** Input records follows **

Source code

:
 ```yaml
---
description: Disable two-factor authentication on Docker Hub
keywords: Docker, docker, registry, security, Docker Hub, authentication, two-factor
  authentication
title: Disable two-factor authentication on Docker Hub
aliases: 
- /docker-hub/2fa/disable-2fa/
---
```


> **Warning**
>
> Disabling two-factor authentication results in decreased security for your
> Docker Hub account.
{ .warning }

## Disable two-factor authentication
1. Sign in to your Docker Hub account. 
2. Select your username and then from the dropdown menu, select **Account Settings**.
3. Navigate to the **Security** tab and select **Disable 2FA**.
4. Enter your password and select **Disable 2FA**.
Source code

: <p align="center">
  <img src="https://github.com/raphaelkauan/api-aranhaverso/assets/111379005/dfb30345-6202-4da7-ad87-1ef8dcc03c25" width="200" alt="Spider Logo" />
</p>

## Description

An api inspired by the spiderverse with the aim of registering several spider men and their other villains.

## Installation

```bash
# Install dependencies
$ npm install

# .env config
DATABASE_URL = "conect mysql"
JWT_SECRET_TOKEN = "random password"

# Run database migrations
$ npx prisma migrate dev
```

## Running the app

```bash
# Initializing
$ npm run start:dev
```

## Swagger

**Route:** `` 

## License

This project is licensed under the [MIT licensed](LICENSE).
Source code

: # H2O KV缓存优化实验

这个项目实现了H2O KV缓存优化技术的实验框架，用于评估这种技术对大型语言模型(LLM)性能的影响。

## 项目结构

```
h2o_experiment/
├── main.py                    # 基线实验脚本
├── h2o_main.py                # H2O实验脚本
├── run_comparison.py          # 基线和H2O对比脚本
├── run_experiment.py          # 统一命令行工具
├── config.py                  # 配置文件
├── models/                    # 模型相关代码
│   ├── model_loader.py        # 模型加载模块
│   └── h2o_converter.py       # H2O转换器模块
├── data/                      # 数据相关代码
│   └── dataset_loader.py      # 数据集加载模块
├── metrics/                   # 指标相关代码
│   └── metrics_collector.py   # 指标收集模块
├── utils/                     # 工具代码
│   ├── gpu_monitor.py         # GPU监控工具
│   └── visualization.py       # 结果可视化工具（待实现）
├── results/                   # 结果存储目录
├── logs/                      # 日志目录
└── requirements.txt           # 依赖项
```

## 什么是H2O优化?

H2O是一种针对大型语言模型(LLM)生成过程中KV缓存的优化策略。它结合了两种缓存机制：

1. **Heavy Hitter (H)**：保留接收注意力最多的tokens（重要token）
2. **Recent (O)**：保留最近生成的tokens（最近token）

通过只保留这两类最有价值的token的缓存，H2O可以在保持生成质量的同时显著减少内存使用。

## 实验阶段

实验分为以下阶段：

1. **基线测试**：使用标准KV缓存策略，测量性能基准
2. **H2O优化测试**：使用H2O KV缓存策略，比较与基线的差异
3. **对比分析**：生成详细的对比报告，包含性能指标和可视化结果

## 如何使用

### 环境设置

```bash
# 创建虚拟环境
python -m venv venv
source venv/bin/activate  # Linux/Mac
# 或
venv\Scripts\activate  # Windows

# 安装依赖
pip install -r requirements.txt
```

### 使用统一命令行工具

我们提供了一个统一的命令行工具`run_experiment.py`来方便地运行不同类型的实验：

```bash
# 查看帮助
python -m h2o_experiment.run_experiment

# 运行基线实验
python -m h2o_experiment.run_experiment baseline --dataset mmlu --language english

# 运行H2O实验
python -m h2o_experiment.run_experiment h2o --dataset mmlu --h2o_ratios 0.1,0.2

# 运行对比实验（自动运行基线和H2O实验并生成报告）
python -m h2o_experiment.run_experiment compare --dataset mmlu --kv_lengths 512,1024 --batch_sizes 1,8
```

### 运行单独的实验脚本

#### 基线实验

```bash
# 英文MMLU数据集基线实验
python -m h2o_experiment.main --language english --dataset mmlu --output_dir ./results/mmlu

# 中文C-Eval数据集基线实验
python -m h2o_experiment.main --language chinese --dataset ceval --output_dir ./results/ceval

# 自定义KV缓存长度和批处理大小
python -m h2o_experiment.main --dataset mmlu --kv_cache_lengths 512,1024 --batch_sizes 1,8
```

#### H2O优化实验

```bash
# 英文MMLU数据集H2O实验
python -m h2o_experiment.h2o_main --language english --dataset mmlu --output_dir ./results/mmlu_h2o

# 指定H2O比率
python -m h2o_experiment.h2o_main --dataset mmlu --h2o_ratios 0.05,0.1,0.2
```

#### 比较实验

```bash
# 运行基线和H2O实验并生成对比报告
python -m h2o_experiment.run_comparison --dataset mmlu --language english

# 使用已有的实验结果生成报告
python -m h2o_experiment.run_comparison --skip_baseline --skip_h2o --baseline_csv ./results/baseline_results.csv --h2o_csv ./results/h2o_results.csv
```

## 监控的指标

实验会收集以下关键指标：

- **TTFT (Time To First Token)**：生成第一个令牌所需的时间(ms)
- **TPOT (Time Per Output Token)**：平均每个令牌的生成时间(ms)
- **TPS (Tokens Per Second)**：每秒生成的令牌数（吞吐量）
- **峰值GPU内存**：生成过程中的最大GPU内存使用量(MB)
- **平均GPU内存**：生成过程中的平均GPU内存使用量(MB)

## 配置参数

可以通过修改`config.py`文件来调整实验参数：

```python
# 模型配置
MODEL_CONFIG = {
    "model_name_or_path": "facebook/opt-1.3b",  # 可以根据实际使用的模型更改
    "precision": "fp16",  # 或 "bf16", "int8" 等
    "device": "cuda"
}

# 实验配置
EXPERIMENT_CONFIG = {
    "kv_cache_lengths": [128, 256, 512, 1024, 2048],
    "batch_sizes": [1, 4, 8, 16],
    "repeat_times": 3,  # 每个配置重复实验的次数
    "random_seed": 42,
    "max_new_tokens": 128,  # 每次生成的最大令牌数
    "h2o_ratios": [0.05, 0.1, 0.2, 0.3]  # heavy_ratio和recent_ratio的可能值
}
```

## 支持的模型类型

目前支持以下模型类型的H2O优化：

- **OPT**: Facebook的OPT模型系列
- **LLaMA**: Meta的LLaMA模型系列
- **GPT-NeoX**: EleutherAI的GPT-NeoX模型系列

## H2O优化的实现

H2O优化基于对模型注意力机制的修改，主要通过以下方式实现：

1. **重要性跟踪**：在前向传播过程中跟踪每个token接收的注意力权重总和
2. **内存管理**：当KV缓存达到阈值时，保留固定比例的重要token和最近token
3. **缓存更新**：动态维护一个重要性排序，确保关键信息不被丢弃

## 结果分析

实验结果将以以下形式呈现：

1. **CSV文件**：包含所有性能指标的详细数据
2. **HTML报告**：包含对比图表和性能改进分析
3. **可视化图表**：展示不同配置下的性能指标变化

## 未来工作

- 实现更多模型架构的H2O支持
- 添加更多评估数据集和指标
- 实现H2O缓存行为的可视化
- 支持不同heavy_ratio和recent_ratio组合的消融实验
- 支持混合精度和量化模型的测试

** End of Input records **

Work request :: Down to the final line, the data above must be copied exactly.

Answer to this task ::
Source code

:
 ```yaml
---
description: Disable two-factor authentication on Docker Hub
keywords: Docker, docker, registry, security, Docker Hub, authentication, two-factor
  authentication
title: Disable two-factor authentication on Docker Hub
aliases: 
- /docker-hub/2fa/disable-2fa/
---
```


> **Warning**
>
> Disabling two-factor authentication results in decreased security for your
> Docker Hub account.
{ .warning }

## Disable two-factor authentication
1. Sign in to your Docker Hub account. 
2. Select your username and then from the dropdown menu, select **Account Settings**.
3. Navigate to the **Security** tab and select **Disable 2FA**.
4. Enter your password and select **Disable 2FA**.
Source code

: <p align="center">
  <img src="https://github.com/raphaelkauan/api-aranhaverso/assets/111379005/dfb30345-6202-4da7-ad87-1ef8dcc03c25" width="200" alt="Spider Logo" />
</p>

## Description

An api inspired by the spiderverse with the aim of registering several spider men and their other villains.

## Installation

```bash
# Install dependencies
$ npm install

# .env config
DATABASE_URL = "conect mysql"
JWT_SECRET_TOKEN = "random password"

# Run database migrations
$ npx prisma migrate dev
```

## Running the app

```bash
# Initializing
$ npm run start:dev
```

## Swagger

**Route:** `` 

## License

This project is licensed under the [MIT licensed](LICENSE).
Source code

: # H2O KV缓存优化实验

这个项目实现了H2O KV缓存优化技术的实验框架，用于评估这种技术对大型语言模型(LLM)性能的影响。

## 项目结构

```
h2o_experiment/
├── main.py                    # 基线实验脚本
├── h2o_main.py                # H2O实验脚本
├── run_comparison.py          # 基线和H2O对比脚本
├── run_experiment.py          # 统一命令行工具
├── config.py                  # 配置文件
├── models/                    # 模型相关代码
│   ├── model_loader.py        # 模型加载模块
│   └── h2o_converter.py       # H2O转换器模块
├── data/                      # 数据相关代码
│   └── dataset_loader.py      # 数据集加载模块
├── metrics/                   # 指标相关代码
│   └── metrics_collector.py   # 指标收集模块
├── utils/                     # 工具代码
│   ├── gpu_monitor.py         # GPU监控工具
│   └── visualization.py       # 结果可视化工具（待实现）
├── results/                   # 结果存储目录
├── logs/                      # 日志目录
└── requirements.txt           # 依赖项
```

## 什么是H2O优化?

H2O是一种针对大型语言模型(LLM)生成过程中KV缓存的优化策略。它结合了两种缓存机制：

1. **Heavy Hitter (H)**：保留接收注意力最多的tokens（重要token）
2. **Recent (O)**：保留最近生成的tokens（最近token）

通过只保留这两类最有价值的token的缓存，H2O可以在保持生成质量的同时显著减少内存使用。

## 实验阶段

实验分为以下阶段：

1. **基线测试**：使用标准KV缓存策略，测量性能基准
2. **H2O优化测试**：使用H2O KV缓存策略，比较与基线的差异
3. **对比分析**：生成详细的对比报告，包含性能指标和可视化结果

## 如何使用

### 环境设置

```bash
# 创建虚拟环境
python -m venv venv
source venv/bin/activate  # Linux/Mac
# 或
venv\Scripts\activate  # Windows

# 安装依赖
pip install -r requirements.txt
```

### 使用统一命令行工具

我们提供了一个统一的命令行工具`run_experiment.py`来方便地运行不同类型的实验：

```bash
# 查看帮助
python -m h2o_experiment.run_experiment

# 运行基线实验
python -m h2o_experiment.run_experiment baseline --dataset mmlu --language english

# 运行H2O实验
python -m h2o_experiment.run_experiment h2o --dataset mmlu --h2o_ratios 0.1,0.2

# 运行对比实验（自动运行基线和H2O实验并生成报告）
python -m h2o_experiment.run_experiment compare --dataset mmlu --kv_lengths 512,1024 --batch_sizes 1,8
```

### 运行单独的实验脚本

#### 基线实验

```bash
# 英文MMLU数据集基线实验
python -m h2o_experiment.main --language english --dataset mmlu --output_dir ./results/mmlu

# 中文C-Eval数据集基线实验
python -m h2o_experiment.main --language chinese --dataset ceval --output_dir ./results/ceval

# 自定义KV缓存长度和批处理大小
python -m h2o_experiment.main --dataset mmlu --kv_cache_lengths 512,1024 --batch_sizes 1,8
```

#### H2O优化实验

```bash
# 英文MMLU数据集H2O实验
python -m h2o_experiment.h2o_main --language english --dataset mmlu --output_dir ./results/mmlu_h2o

# 指定H2O比率
python -m h2o_experiment.h2o_main --dataset mmlu --h2o_ratios 0.05,0.1,0.2
```

#### 比较实验

```bash
# 运行基线和H2O实验并生成对比报告
python -m h2o_experiment.run_comparison --dataset mmlu --language english

# 使用已有的实验结果生成报告
python -m h2o_experiment.run_comparison --skip_baseline --skip_h2o --baseline_csv ./results/baseline_results.csv --h2o_csv ./results/h2o_results.csv
```

## 监控的指标

实验会收集以下关键指标：

- **TTFT (Time To First Token)**：生成第一个令牌所需的时间(ms)
- **TPOT (Time Per Output Token)**：平均每个令牌的生成时间(ms)
- **TPS (Tokens Per Second)**：每秒生成的令牌数（吞吐量）
- **峰值GPU内存**：生成过程中的最大GPU内存使用量(MB)
- **平均GPU内存**：生成过程中的平均GPU内存使用量(MB)

## 配置参数

可以通过修改`config.py`文件来调整实验参数：

```python
# 模型配置
MODEL_CONFIG = {
    "model_name_or_path": "facebook/opt-1.3b",  # 可以根据实际使用的模型更改
    "precision": "fp16",  # 或 "bf16", "int8" 等
    "device": "cuda"
}

# 实验配置
EXPERIMENT_CONFIG = {
    "kv_cache_lengths": [128, 256, 512, 1024, 2048],
    "batch_sizes": [1, 4, 8, 16],
    "repeat_times": 3,  # 每个配置重复实验的次数
    "random_seed": 42,
    "max_new_tokens": 128,  # 每次生成的最大令牌数
    "h2o_ratios": [0.05, 0.1, 0.2, 0.3]  # heavy_ratio和recent_ratio的可能值
}
```

## 支持的模型类型

目前支持以下模型类型的H2O优化：

- **OPT**: Facebook的OPT模型系列
- **LLaMA**: Meta的LLaMA模型系列
- **GPT-NeoX**: EleutherAI的GPT-NeoX模型系列

## H2O优化的实现

H2O优化基于对模型注意力机制的修改，主要通过以下方式实现：

1. **重要性跟踪**：在前向传播过程中跟踪每个token接收的注意力权重总和
2. **内存管理**：当KV缓存达到阈值时，保留固定比例的重要token和最近token
3. **缓存更新**：动态维护一个重要性排序，确保关键信息不被丢弃

## 结果分析

实验结果将以以下形式呈现：

1. **CSV文件**：包含所有性能指标的详细数据
2. **HTML报告**：包含对比图表和性能改进分析
3. **可视化图表**：展示不同配置下的性能指标变化

## 未来工作

- 实现更多模型架构的H2O支持
- 添加更多评估数据集和指标
- 实现H2O缓存行为的可视化
- 支持不同heavy_ratio和recent_ratio组合的消融实验
- 支持混合精度和量化模型的测试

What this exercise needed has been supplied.